What level of privacy can we expect online?
Jun 16, 2020, 5:12 AM | Updated: 5:30 am
Tech analyst Larry Magid recently wrote a post in which he said that the internet is out of control, and as KIRO Radio’s Dave Ross jokingly asked, what gave him the first clue? Magid joined Seattle’s Morning News to discuss digital activism and the expectation of privacy online.
“It just struck me that the country and the internet are kind of reflections of each other,” Magid said. “And no, it’s never fully been in control. Nor should it be in control in the sense that it that should be dominated by any ideology or any entity.”
“But just the amount of fake news, misinformation, cyberbullying, political trolling that’s going on right now. I go online and I just get a little bit more depressed than I used to,” he added.
What’s concerning for many is when the internet being combed for data that you thought was private, and as search engines get smarter and even get into facial recognition, one could suddenly find themselves part of an investigation where they recognize your face in any context.

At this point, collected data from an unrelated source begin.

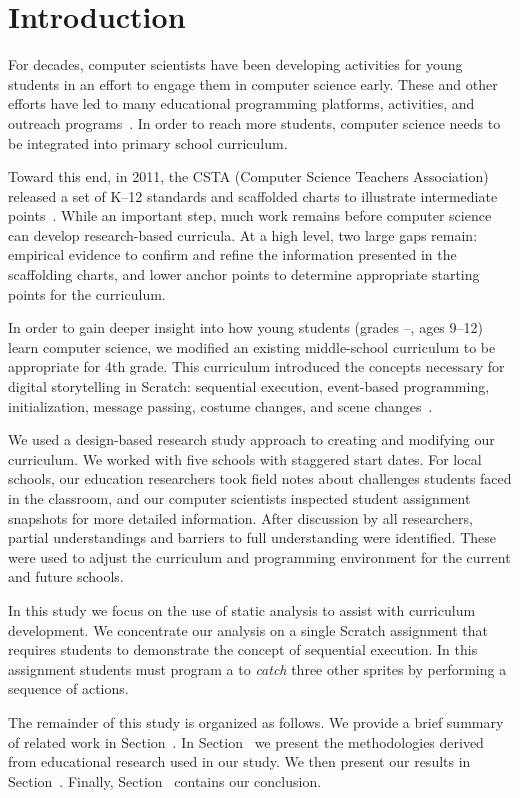 \section{Introduction}
For decades, computer scientists have been developing activities for young
students in an effort to engage them in computer science early. These and other
efforts have led to many educational programming platforms, activities, and
outreach programs~\cite{wayanoutpost, georgiaoutreach,
  Franklin:2011:ATA:1953163.1953295, Maloney:2010:SPL:1868358.1868363,
  Dann:2000:MCP:343048.343070, Hood:2005:TPL:1067445.1067454, csunplugged}. In
order to reach more students, computer science needs to be integrated into
primary school curriculum.

Toward this end, in 2011, the CSTA (Computer Science Teachers Association)
released a set of K--12 standards and scaffolded charts to illustrate
intermediate points~\cite{cstastandards}. While an important step, much work
remains before computer science can develop research-based curricula. At a high
level, two large gaps remain: empirical evidence to confirm and refine the
information presented in the scaffolding charts, and lower anchor points to
determine appropriate starting points for the curriculum.

In order to gain deeper insight into how young students (grades
--, ages 9--12) learn computer science, we modified an existing
middle-school curriculum to be appropriate for 4th grade. This curriculum
introduced the concepts necessary for digital storytelling in Scratch:
sequential execution, event-based programming, initialization, message passing,
costume changes, and scene changes~\cite{Franklin:2013:SBO}.

We used a design-based research study approach to creating and modifying our
curriculum. We worked with five schools with staggered start dates. For local
schools, our education researchers took field notes about challenges students
faced in the classroom, and our computer scientists inspected student
assignment snapshots for more detailed information. After discussion by all
researchers, partial understandings and barriers to full understanding were
identified. These were used to adjust the curriculum and programming
environment for the current and future schools.

In this study we focus on the use of static analysis to assist with curriculum
development. We concentrate our analysis on a single Scratch assignment that
requires students to demonstrate the concept of sequential execution. In this
assignment students must program a \net{} to \emph{catch} three other sprites
by performing a sequence of actions.

The remainder of this study is organized as follows. We provide a brief summary
of related work in Section~. In
Section~ we present the methodologies derived from
educational research used in our study. We then present our results in
Section~. Finally, Section~
contains our conclusion.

“So you are taking a risk,” Magid said. “If you were out there, for example, expressing your political views or saying things that could get you in trouble at some point, in any kind of a public or semi-public feed … there is a possibility that that information could be used against you, so you essentially have no expectation of privacy.”
And while we may seem to protect ourselves, much can be inferred by our conduct online.
“There’s all sorts of things you can determine about a person from their feed … You can infer political persuasions, even if they never state it, usually by looking at their friends and things of that nature,” Magid explained. “So don’t think that just because you aren’t saying things blatantly on social media doesn’t mean that people can’t get, in a sense, a profile of you.”
As Dave noted, recent stories allege that federal investigators have been combing Facebook to hunt down rioters and looters as a result of these these demonstrations going across the country. But while it’s improving, facial recognition has been shown to remain highly flawed.
“It’s especially problematic when it comes to people of color, and I don’t think that’s a deliberate bias, but I think there is something about the algorithms that have trouble dealing with different skin tones,” Magid said. “Of course, there is this notion of garbage in, garbage out, which is that algorithms are written by people. People have biases.”
“Then there is this notion of do we want to live in a society where anybody can simply identify you based on a photograph or walking by a camera, without any form of due process?”